Bad situation....

Welcome to Discuss Fastpitch

Your FREE Account is waiting to the Best Softball Community on the Web.

May 11, 2012
121
0
So this year I coached my dd's rec 10U team. I was given 14 girls on my roster. We went 17-0 on the season. 14 of our games only lasted 4 innings due to the 10 run rule. Every single girl sat out at least 1 inning a game( except my P). Every single girl played at the very least 2 innings a game. Still overall none of our girls played very many innings due to the 17-2 and 15-5 type games we played in.

I have a girl on my team who was the 2nd youngest. Only person she was older than was my dd. I heard rumblings from my wife and from other parents that dad didnt like the innings their dd was getting and thought she should be in the infield most of the time. ( She played about 6-7 innings at 2B out of 15 games she was at). She was our 3rd 2B and so she primarily played OF but was given the experience of playing 2B in games and always got reps their in practice. She also had the teams 11th best BA. She pretty much either hit a double or struck out. Not a great OBP. She is a great kid. Fun to be around, solid work ethic and has potential to be a good little player.
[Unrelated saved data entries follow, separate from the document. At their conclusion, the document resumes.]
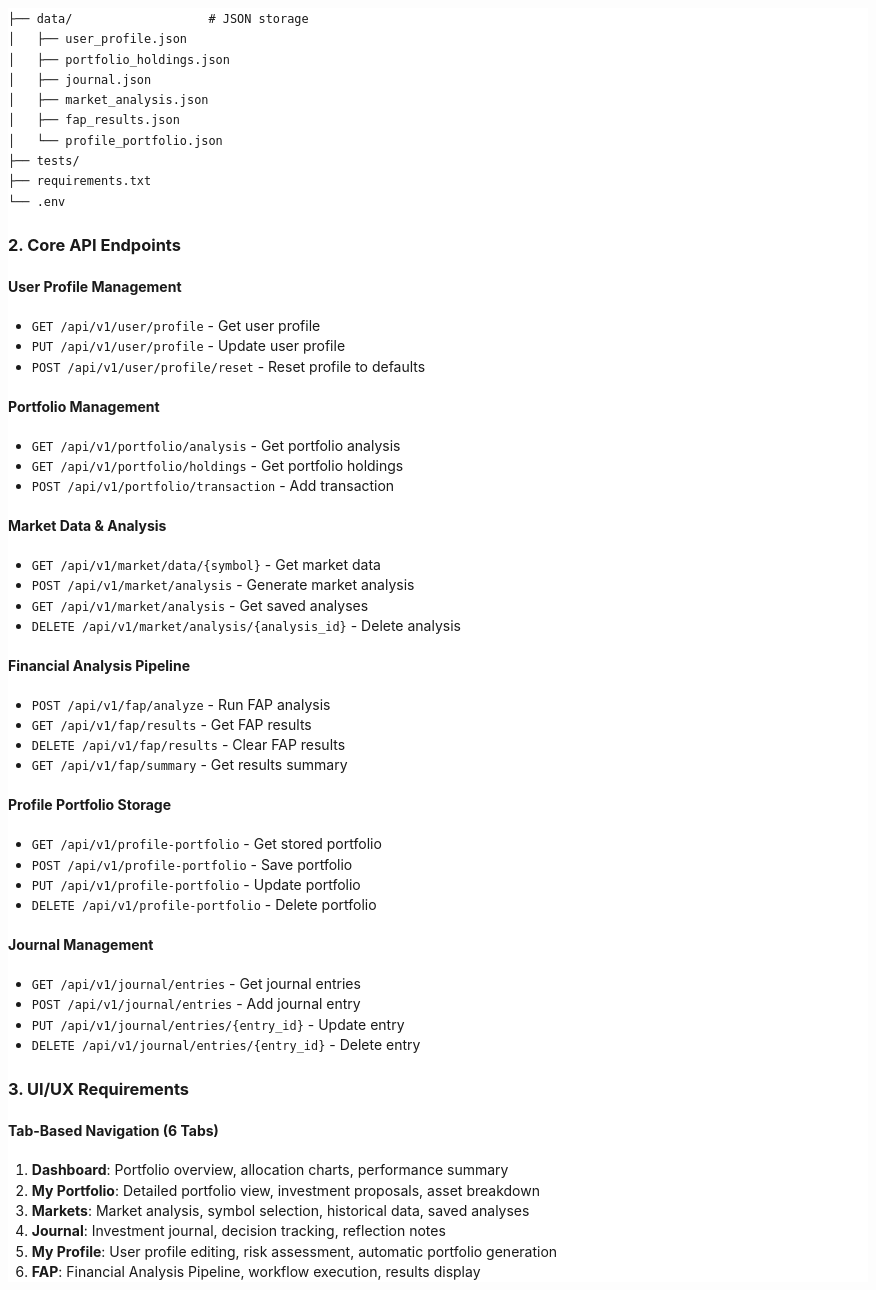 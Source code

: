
 ```
├── data/                   # JSON storage
│   ├── user_profile.json
│   ├── portfolio_holdings.json
│   ├── journal.json
│   ├── market_analysis.json
│   ├── fap_results.json
│   └── profile_portfolio.json
├── tests/
├── requirements.txt
└── .env
```

### 2. **Core API Endpoints**

#### User Profile Management
- `GET /api/v1/user/profile` - Get user profile
- `PUT /api/v1/user/profile` - Update user profile
- `POST /api/v1/user/profile/reset` - Reset profile to defaults

#### Portfolio Management
- `GET /api/v1/portfolio/analysis` - Get portfolio analysis
- `GET /api/v1/portfolio/holdings` - Get portfolio holdings
- `POST /api/v1/portfolio/transaction` - Add transaction

#### Market Data & Analysis
- `GET /api/v1/market/data/{symbol}` - Get market data
- `POST /api/v1/market/analysis` - Generate market analysis
- `GET /api/v1/market/analysis` - Get saved analyses
- `DELETE /api/v1/market/analysis/{analysis_id}` - Delete analysis

#### Financial Analysis Pipeline
- `POST /api/v1/fap/analyze` - Run FAP analysis
- `GET /api/v1/fap/results` - Get FAP results
- `DELETE /api/v1/fap/results` - Clear FAP results
- `GET /api/v1/fap/summary` - Get results summary

#### Profile Portfolio Storage
- `GET /api/v1/profile-portfolio` - Get stored portfolio
- `POST /api/v1/profile-portfolio` - Save portfolio
- `PUT /api/v1/profile-portfolio` - Update portfolio
- `DELETE /api/v1/profile-portfolio` - Delete portfolio

#### Journal Management
- `GET /api/v1/journal/entries` - Get journal entries
- `POST /api/v1/journal/entries` - Add journal entry
- `PUT /api/v1/journal/entries/{entry_id}` - Update entry
- `DELETE /api/v1/journal/entries/{entry_id}` - Delete entry

### 3. **UI/UX Requirements**

#### Tab-Based Navigation (6 Tabs)
1. **Dashboard**: Portfolio overview, allocation charts, performance summary
2. **My Portfolio**: Detailed portfolio view, investment proposals, asset breakdown
3. **Markets**: Market analysis, symbol selection, historical data, saved analyses
4. **Journal**: Investment journal, decision tracking, reflection notes
5. **My Profile**: User profile editing, risk assessment, automatic portfolio generation
6. **FAP**: Financial Analysis Pipeline, workflow execution, results display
However, going 17-0 we obviously had a good amount of talent and most of it was older or more experienced than her. She truthfully was scared to play infield first half of the year and we worked her into being comfortable. Next year I have no doubt she will start for her team in the infield when she plays with girls her age.

Fast forward to present time. 3 of my girls had vacations planned and didnt play in All Stars with us. One of them, was my best 1B, my 2nd best C and my 4th best P. She is also 5'6, 150 and hit about .450 on the year. Then, my dd was only league age 8 and wasnt allowed to play with us for All Stars because of that. She was one of my top infielders, my 3rd best P, my best bunter and one of the teams fastest....... and despite being the teams youngest........one of our top 2 team verbal leaders.
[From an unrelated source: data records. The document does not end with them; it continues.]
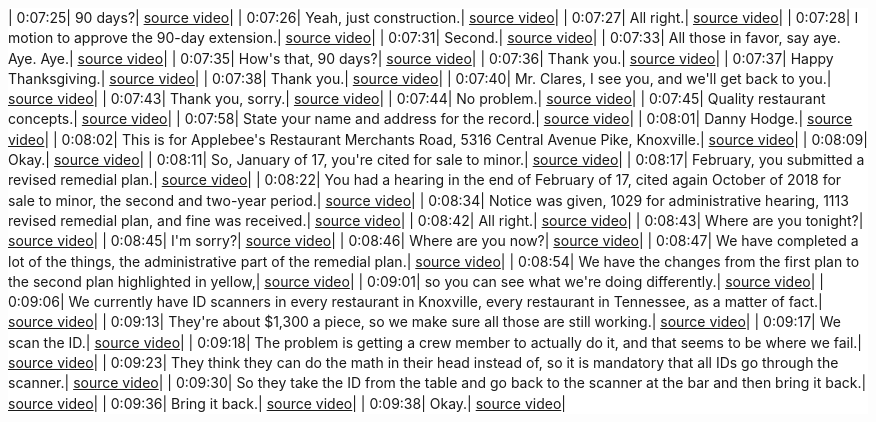 | 0:07:25| 90 days?| [source video](https://archive.org/details/BeerBrdR293181120?start=445)|
| 0:07:26| Yeah, just construction.| [source video](https://archive.org/details/BeerBrdR293181120?start=446)|
| 0:07:27| All right.| [source video](https://archive.org/details/BeerBrdR293181120?start=447)|
| 0:07:28| I motion to approve the 90-day extension.| [source video](https://archive.org/details/BeerBrdR293181120?start=448)|
| 0:07:31| Second.| [source video](https://archive.org/details/BeerBrdR293181120?start=451)|
| 0:07:33| All those in favor, say aye. Aye. Aye.| [source video](https://archive.org/details/BeerBrdR293181120?start=453)|
| 0:07:35| How's that, 90 days?| [source video](https://archive.org/details/BeerBrdR293181120?start=455)|
| 0:07:36| Thank you.| [source video](https://archive.org/details/BeerBrdR293181120?start=456)|
| 0:07:37| Happy Thanksgiving.| [source video](https://archive.org/details/BeerBrdR293181120?start=457)|
| 0:07:38| Thank you.| [source video](https://archive.org/details/BeerBrdR293181120?start=458)|
| 0:07:40| Mr. Clares, I see you, and we'll get back to you.| [source video](https://archive.org/details/BeerBrdR293181120?start=460)|
| 0:07:43| Thank you, sorry.| [source video](https://archive.org/details/BeerBrdR293181120?start=463)|
| 0:07:44| No problem.| [source video](https://archive.org/details/BeerBrdR293181120?start=464)|
| 0:07:45| Quality restaurant concepts.| [source video](https://archive.org/details/BeerBrdR293181120?start=465)|
| 0:07:58| State your name and address for the record.| [source video](https://archive.org/details/BeerBrdR293181120?start=478)|
| 0:08:01| Danny Hodge.| [source video](https://archive.org/details/BeerBrdR293181120?start=481)|
| 0:08:02| This is for Applebee's Restaurant Merchants Road, 5316 Central Avenue Pike, Knoxville.| [source video](https://archive.org/details/BeerBrdR293181120?start=482)|
| 0:08:09| Okay.| [source video](https://archive.org/details/BeerBrdR293181120?start=489)|
| 0:08:11| So, January of 17, you're cited for sale to minor.| [source video](https://archive.org/details/BeerBrdR293181120?start=491)|
| 0:08:17| February, you submitted a revised remedial plan.| [source video](https://archive.org/details/BeerBrdR293181120?start=497)|
| 0:08:22| You had a hearing in the end of February of 17, cited again October of 2018 for sale to minor, the second and two-year period.| [source video](https://archive.org/details/BeerBrdR293181120?start=502)|
| 0:08:34| Notice was given, 1029 for administrative hearing, 1113 revised remedial plan, and fine was received.| [source video](https://archive.org/details/BeerBrdR293181120?start=514)|
| 0:08:42| All right.| [source video](https://archive.org/details/BeerBrdR293181120?start=522)|
| 0:08:43| Where are you tonight?| [source video](https://archive.org/details/BeerBrdR293181120?start=523)|
| 0:08:45| I'm sorry?| [source video](https://archive.org/details/BeerBrdR293181120?start=525)|
| 0:08:46| Where are you now?| [source video](https://archive.org/details/BeerBrdR293181120?start=526)|
| 0:08:47| We have completed a lot of the things, the administrative part of the remedial plan.| [source video](https://archive.org/details/BeerBrdR293181120?start=527)|
| 0:08:54| We have the changes from the first plan to the second plan highlighted in yellow,| [source video](https://archive.org/details/BeerBrdR293181120?start=534)|
| 0:09:01| so you can see what we're doing differently.| [source video](https://archive.org/details/BeerBrdR293181120?start=541)|
| 0:09:06| We currently have ID scanners in every restaurant in Knoxville, every restaurant in Tennessee, as a matter of fact.| [source video](https://archive.org/details/BeerBrdR293181120?start=546)|
| 0:09:13| They're about $1,300 a piece, so we make sure all those are still working.| [source video](https://archive.org/details/BeerBrdR293181120?start=553)|
| 0:09:17| We scan the ID.| [source video](https://archive.org/details/BeerBrdR293181120?start=557)|
| 0:09:18| The problem is getting a crew member to actually do it, and that seems to be where we fail.| [source video](https://archive.org/details/BeerBrdR293181120?start=558)|
| 0:09:23| They think they can do the math in their head instead of, so it is mandatory that all IDs go through the scanner.| [source video](https://archive.org/details/BeerBrdR293181120?start=563)|
| 0:09:30| So they take the ID from the table and go back to the scanner at the bar and then bring it back.| [source video](https://archive.org/details/BeerBrdR293181120?start=570)|
| 0:09:36| Bring it back.| [source video](https://archive.org/details/BeerBrdR293181120?start=576)|
| 0:09:38| Okay.| [source video](https://archive.org/details/BeerBrdR293181120?start=578)|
Now we are in All Stars with 10 girls on our roster. ( Without 2 of my top 5 players).Had our first game and won by 10 run rule in 4 innings. The girl whose parents had complained all year started at RF and played 2 innings. I subbed her out in the 3rd to get our 10th player her minimum amount of innings for the game( 2 innings). After the 4th inning, I planned on putting the original girl back in and having her finish at 2B. Like I mentioned we 10 run ruled them and had a 8 run 4th inning so the game ended. After the game the player cried and I had a talk with her that she did nothing wrong and that she was scheduled to play 2B and go back into the game because she deserved it. After I spoke with the team mom comes to the dugout and starts asking if we even need her because I dont play her and she didnt play at all this game. I replied by explaining that our sub needed a minimum amount of innings and that her dd still landed up playing 2 of the 4 innings. She continued to argue with me that she didnt play 2 innings at all and that she might not come to our next game.

I let a day go by and had one of my AC's call to talk about what had happened. No reply. I tried calling today. No reply. Had practice this afternoon..........girl not there. So if this girl was in fact pulled by her parents.........we are now down to 9 girls on our roster, with only 2 P's and a HUGE target on our back from our regular season dominance.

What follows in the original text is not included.